MENTION ASSEZ BIEN
En Roumanie, la pratique du tiers-temps (1/3 de temps supplémentaire par rapport à celui imparti à tous pour l'épreuve) accordé aux candidat(e)s au bac présentant un handicap physique permanent ou momentané n'existe pas. La jeune Eliza a été agressée la veille de l'examen et, blessée, il lui est impossible d'écrire à la vitesse qui lui permettrait de terminer son devoir correctement. Or, elle a absolument besoin de son bac pour obtenir une bourse d'études dans de prestigieuses universités anglaises où elle a été admise grâce à ses excellents résultats au lycée. Comment décrocher son bac avec une moyenne supérieure à 18/20 alors que l'on est dans l'incapacité accidentelle de rendre une copie réellement satisfaisante?
Voilà l'enjeu du dernier film de Cristian Mungiu, le réalisateur de 4 mois, 3 semaines et 2 jours et d' Au-delà des collines: Romeo, le père d'Eliza, va tout faire pour permettre à sa fille d'obtenir ce précieux passeport qui permettrait de quitter un pays dans lequel il avait, un moment, placé tous ses espoirs mais où ne règne plus maintenant qu'une corruption généralisée, banalisée.

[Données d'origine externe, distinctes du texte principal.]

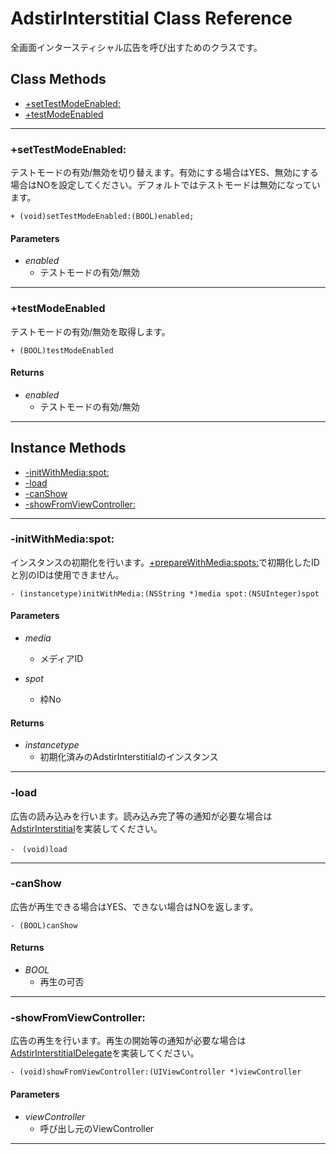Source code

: # AdstirInterstitial Class Reference

全画面インタースティシャル広告を呼び出すためのクラスです。

## Class Methods

* [+setTestModeEnabled:](#settestmodeenabled)
* [+testModeEnabled](#testmodeenabled)

***

### +setTestModeEnabled:
テストモードの有効/無効を切り替えます。有効にする場合はYES、無効にする場合はNOを設定してください。デフォルトではテストモードは無効になっています。
```objc
+ (void)setTestModeEnabled:(BOOL)enabled;
```

#### Parameters
* _enabled_
    * テストモードの有効/無効

***

### +testModeEnabled
テストモードの有効/無効を取得します。

```objc
+ (BOOL)testModeEnabled
```

#### Returns
* _enabled_
    * テストモードの有効/無効

***

## Instance Methods
* [-initWithMedia:spot:](#-initwithmediaspot)
* [-load](#-load)
* [-canShow](#-canshow)
* [-showFromViewController:](#-showfromviewcontroller)

***

### -initWithMedia:spot:  
インスタンスの初期化を行います。[+prepareWithMedia:spots:](#preparewithmediaspots)で初期化したIDと別のIDは使用できません。
```objc
- (instancetype)initWithMedia:(NSString *)media spot:(NSUInteger)spot
```

#### Parameters

* _media_
    * メディアID

* _spot_
    * 枠No


#### Returns

* _instancetype_
    * 初期化済みのAdstirInterstitialのインスタンス

***

### -load
広告の読み込みを行います。読み込み完了等の通知が必要な場合は[AdstirInterstitial](AdstirInterstitialDelegate-Protocol-Reference.md)を実装してください。


```objc
-　(void)load
```

***

### -canShow
広告が再生できる場合はYES、できない場合はNOを返します。

```objc
- (BOOL)canShow
```

#### Returns

* _BOOL_
    * 再生の可否

***

### -showFromViewController:
広告の再生を行います。再生の開始等の通知が必要な場合は[AdstirInterstitialDelegate](AdstirInterstitialDelegate-Protocol-Reference.md)を実装してください。


```objc
- (void)showFromViewController:(UIViewController *)viewController
```

#### Parameters

* _viewController_
    * 呼び出し元のViewController

***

La famille vit dans un pauvre appartement d'une cité sordide où, pour des raisons obscures, les vitres des fenêtres sont régulièrement brisées. En veut-on à ce médecin et pourquoi? Lui semble persuadé qu'il est suivi, menacé.
Le policier auprès de qui Romeo va porter plainte à propos de l'agression de sa fille lui conseille de s'adresser à un personnage influent qui a besoin d'un rein : le médecin pourrait sans doute placer son dossier au-dessus de la pile des candidats à la greffe. Au cours de ses démarches, Romeo va rencontrer le responsable du centre d'examen qui se propose de désanonymer par un signe la copie d'Eliza afin que le correcteur la repère et la surévalue.
Toutes ces opérations apparaissent aux yeux des protagonistes comme des services rendus, des gestes de bienveillance auxquels on répond par d'autres gestes de bienveillance. Nulle volonté de nuire; au contraire, le désir de faire plaisir en échange d'un cadeau à venir ou déjà offert. Un rein contre une bonne note.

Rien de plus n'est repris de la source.